Hoy quería incluir un fragmento del libro del genial bailarín Alboury Dabo, en concreto de la parte escrita por mi maestra Sonia Sampayo:

“- Los bebés, en el vientre de su madre, se mecen influenciados por las vibraciones de los ritmos creados en el exterior, ritmos que serán asociados por el niño con un sonido familiar, personal y vital.

La madre lleva a su bebé recién nacido a la espalda, hasta que es capaz de caminar, mientras realiza las tareas del hogar, mientras canta, toca e incluso baila.

– Al crecer, el niño formará parte de una comunidad basada en el movimiento corporal y en el sonido y participará en fiestas y ceremonias donde la danza y la música es un entramado de comunicación social.

– El individuo no es un espectador pasivo, sino un elemento necesario para el desarrollo de la experiencia artística.

– La música es un segundo lenguaje por todos comprendido y absolutamente integrado en la vida cotidiana.

Así, es natural e incluso inevitable que se adquiera el talento de entonar, expresarse y recrear losritmos en estas sociedades, desde edades muy tempranas.

El individuo que habita en las ciudades, presionado por el horario y los hábitos modernos, se ha alejado de la naturaleza y de los ciclos naturales.

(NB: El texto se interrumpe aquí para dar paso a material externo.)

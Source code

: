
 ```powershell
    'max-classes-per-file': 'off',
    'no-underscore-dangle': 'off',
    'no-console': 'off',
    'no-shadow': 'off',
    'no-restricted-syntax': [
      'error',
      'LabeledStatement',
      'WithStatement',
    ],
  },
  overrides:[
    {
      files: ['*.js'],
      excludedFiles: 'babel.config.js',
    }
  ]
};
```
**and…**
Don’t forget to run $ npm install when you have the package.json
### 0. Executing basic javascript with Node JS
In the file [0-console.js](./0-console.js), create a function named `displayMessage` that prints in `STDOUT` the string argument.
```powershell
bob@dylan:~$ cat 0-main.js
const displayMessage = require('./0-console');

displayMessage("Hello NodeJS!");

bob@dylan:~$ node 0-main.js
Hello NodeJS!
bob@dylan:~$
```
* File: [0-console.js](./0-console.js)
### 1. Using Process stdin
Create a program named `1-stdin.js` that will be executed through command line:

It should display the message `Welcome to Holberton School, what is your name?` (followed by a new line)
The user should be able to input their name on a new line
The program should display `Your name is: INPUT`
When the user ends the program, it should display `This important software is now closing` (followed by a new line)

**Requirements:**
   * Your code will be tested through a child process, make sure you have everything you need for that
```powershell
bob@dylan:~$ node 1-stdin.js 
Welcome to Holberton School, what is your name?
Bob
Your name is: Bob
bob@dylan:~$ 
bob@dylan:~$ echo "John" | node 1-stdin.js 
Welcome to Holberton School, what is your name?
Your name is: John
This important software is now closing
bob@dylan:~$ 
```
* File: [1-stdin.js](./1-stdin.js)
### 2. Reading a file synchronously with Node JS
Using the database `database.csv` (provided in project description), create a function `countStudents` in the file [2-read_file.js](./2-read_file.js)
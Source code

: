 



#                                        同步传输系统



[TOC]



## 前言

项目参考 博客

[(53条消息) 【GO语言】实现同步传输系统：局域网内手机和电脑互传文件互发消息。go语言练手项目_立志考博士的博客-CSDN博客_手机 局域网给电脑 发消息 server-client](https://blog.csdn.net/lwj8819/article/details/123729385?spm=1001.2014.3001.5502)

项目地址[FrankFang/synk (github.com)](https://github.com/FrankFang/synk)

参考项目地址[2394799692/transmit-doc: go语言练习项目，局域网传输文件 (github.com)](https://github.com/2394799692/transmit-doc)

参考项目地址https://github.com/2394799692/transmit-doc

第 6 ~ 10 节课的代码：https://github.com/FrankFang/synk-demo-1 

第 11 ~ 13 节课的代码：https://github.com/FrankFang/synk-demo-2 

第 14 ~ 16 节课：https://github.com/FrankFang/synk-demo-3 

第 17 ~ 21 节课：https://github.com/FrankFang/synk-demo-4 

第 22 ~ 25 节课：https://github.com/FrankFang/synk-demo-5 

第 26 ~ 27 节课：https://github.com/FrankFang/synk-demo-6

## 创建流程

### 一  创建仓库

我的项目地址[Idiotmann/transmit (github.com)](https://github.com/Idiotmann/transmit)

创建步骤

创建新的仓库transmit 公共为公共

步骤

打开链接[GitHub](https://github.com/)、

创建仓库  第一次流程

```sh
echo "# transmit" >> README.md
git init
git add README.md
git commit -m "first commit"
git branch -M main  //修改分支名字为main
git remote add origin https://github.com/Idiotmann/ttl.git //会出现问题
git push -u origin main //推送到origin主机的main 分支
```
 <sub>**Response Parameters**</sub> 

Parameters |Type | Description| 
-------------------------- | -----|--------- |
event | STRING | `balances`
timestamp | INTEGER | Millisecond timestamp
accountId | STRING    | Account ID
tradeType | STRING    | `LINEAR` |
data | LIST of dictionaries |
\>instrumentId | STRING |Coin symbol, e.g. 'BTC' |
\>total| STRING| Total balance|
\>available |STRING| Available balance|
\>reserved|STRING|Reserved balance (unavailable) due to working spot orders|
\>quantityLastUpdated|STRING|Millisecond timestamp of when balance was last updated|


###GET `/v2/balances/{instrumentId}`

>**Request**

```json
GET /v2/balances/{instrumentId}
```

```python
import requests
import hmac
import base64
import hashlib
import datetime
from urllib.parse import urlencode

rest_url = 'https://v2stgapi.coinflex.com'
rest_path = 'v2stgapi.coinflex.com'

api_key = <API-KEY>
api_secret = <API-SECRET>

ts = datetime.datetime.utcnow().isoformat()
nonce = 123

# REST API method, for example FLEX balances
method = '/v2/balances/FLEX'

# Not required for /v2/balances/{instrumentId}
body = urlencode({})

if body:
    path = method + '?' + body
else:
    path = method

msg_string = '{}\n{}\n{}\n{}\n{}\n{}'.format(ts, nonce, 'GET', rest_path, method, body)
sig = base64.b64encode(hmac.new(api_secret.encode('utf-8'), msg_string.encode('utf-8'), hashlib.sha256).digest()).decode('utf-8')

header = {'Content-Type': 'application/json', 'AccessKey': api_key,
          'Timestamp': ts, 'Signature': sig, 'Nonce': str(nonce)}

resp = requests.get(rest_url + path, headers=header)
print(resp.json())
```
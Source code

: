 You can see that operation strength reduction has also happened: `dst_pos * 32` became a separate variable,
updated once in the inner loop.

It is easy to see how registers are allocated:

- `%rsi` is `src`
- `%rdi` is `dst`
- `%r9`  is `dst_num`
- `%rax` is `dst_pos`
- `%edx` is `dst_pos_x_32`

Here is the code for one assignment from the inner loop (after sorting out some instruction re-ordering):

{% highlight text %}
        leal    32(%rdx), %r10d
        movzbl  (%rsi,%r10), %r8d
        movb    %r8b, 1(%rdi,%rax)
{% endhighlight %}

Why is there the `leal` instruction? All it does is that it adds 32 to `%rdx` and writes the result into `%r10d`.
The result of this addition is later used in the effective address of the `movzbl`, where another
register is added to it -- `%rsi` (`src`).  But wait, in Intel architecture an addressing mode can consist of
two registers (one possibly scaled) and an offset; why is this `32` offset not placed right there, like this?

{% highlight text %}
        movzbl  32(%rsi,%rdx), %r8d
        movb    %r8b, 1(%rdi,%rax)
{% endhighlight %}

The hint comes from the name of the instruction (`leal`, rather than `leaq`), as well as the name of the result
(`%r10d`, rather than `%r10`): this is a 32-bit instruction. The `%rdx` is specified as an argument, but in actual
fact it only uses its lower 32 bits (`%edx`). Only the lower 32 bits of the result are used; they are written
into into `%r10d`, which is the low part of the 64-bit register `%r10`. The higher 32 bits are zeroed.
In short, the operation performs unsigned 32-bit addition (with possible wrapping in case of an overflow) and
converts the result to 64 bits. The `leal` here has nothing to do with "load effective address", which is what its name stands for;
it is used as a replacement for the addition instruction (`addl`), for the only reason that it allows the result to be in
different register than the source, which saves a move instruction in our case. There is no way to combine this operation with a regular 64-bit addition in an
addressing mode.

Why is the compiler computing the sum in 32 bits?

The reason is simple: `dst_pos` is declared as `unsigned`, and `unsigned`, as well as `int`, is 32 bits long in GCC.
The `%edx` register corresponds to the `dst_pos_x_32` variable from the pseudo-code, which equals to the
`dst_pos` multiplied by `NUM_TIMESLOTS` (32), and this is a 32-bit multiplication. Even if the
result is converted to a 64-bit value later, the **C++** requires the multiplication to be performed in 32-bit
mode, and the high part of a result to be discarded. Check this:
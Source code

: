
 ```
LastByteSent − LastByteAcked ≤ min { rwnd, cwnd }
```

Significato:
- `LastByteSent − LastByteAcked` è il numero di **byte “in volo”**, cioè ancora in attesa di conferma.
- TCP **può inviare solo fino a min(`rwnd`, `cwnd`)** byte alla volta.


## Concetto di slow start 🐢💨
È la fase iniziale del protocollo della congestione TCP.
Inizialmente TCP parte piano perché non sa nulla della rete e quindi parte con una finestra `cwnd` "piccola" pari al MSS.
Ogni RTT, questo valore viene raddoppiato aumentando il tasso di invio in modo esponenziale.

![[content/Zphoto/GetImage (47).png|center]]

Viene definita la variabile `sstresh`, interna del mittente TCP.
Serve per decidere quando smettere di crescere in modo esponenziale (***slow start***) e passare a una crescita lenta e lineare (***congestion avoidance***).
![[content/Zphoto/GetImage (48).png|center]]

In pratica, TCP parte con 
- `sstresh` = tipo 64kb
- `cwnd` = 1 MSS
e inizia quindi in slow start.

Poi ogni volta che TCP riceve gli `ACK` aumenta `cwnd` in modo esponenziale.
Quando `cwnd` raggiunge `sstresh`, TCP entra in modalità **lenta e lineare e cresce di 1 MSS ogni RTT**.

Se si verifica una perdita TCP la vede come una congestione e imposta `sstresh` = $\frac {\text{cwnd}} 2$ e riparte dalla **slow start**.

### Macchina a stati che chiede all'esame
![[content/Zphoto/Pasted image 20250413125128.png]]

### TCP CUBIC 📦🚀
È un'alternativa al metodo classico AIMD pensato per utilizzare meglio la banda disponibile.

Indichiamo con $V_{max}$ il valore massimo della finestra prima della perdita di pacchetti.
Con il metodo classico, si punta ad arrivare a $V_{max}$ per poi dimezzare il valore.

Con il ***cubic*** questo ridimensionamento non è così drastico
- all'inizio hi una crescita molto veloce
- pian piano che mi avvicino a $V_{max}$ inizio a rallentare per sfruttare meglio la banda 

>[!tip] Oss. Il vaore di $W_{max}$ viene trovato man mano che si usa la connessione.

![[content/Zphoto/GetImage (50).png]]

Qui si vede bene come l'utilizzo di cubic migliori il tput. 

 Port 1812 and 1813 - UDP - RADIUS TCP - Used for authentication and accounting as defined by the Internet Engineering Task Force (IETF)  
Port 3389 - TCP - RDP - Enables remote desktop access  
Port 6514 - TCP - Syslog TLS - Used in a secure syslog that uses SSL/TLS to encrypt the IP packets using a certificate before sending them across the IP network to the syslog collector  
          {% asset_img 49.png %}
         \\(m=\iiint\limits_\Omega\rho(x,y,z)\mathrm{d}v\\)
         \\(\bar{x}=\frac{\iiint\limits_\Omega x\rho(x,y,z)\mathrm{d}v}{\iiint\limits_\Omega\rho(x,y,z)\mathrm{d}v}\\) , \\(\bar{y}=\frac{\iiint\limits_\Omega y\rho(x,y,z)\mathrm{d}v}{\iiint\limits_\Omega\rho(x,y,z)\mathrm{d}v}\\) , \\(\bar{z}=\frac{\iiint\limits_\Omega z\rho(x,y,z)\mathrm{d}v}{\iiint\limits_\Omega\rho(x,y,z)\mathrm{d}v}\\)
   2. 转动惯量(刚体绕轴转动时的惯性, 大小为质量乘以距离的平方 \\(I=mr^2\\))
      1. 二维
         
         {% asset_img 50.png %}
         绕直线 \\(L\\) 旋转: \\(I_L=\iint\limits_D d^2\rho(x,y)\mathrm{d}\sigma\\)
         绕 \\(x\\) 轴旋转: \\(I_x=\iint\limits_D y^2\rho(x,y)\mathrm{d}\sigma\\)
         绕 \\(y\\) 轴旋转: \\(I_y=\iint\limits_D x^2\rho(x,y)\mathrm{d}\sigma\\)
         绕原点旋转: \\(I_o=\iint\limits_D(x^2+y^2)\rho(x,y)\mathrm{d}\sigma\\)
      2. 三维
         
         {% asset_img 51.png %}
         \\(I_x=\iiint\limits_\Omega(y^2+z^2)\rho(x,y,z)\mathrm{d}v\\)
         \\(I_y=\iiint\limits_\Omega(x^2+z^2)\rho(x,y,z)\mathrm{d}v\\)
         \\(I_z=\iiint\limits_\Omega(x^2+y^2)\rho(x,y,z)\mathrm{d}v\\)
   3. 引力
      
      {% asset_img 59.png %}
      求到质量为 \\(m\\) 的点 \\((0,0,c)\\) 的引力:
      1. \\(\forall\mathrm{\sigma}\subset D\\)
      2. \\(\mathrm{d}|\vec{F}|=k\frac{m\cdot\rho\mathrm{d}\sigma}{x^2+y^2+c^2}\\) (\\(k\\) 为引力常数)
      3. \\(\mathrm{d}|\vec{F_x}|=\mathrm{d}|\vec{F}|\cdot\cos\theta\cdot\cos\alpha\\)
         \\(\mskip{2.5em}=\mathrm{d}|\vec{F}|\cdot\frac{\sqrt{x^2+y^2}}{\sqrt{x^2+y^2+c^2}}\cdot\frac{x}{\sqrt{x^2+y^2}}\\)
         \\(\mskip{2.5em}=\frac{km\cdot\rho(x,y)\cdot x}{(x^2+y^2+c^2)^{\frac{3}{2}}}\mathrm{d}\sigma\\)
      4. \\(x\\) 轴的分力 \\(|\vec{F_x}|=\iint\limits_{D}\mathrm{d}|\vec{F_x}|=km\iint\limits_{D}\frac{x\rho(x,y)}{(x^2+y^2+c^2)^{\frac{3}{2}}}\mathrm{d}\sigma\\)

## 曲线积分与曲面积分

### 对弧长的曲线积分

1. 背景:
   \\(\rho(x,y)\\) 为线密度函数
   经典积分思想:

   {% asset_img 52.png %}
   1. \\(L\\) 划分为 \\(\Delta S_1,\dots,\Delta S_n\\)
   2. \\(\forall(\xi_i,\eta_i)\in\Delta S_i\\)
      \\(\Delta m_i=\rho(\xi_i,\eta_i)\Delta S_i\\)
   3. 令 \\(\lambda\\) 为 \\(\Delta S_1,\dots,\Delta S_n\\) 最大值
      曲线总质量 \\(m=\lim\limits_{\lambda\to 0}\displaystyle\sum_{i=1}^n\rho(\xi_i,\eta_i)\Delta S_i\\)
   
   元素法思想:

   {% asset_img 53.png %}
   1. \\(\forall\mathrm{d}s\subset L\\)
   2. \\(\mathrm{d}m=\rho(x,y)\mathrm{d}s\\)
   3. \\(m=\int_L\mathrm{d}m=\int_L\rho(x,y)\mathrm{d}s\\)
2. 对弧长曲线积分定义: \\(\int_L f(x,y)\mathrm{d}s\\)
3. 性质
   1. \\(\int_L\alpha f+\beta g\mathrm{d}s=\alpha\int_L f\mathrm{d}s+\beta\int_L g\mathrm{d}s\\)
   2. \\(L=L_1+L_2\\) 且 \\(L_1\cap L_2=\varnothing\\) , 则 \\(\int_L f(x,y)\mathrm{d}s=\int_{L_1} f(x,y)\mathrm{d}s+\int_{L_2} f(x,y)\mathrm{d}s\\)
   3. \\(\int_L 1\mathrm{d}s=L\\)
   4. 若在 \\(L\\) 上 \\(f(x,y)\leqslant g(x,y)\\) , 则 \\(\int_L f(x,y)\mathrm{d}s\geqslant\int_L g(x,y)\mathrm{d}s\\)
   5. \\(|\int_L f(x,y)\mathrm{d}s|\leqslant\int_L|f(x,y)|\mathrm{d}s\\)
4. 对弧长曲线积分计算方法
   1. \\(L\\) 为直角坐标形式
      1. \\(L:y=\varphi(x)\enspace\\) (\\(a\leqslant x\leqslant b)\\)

Ha perdido progresivamente el movimiento espontáneo, ya no participa de ceremonias ni consagra rituales sociales, ya no crea la oportunidad de expresarse libremente en sociedad, a través de su cuerpo.

En este proceso, hay algo más profundo y más tremendo. El “hombre moderno” se ha olvidado de sí mismo. Ha  desconectado la comunicación con su interior, paralizando la expresión natural de su cuerpo, que ahora sólo puede hablar a través del dolor físico. Y, como no hay tiempo para escuchar, este dolor es acallado con medicamentos y con más paralización, es silenciado con mecanismos dictatoriales.

Aquellas personas que comiencen a escuchar su cuerpo, a moverse a través de la danza del tipo que sea y, en particular, a acercarse al ritmo y la danza africana, desarrollará una resintonización interno-externa y el equilibrio y el equilibrio y seguridad inherentes y resultantes de esta sintonización. (Zébila, 1982)”.

Para terminar quería incluir un post de mi otro blog “La Casita de Algodonales”, sobre mis experiencias en clase de Alboury llevándome a mi bebé cuando era más peque: “Cómo me gustaría ir allí pero, ¿podré ir con mi bebé?”.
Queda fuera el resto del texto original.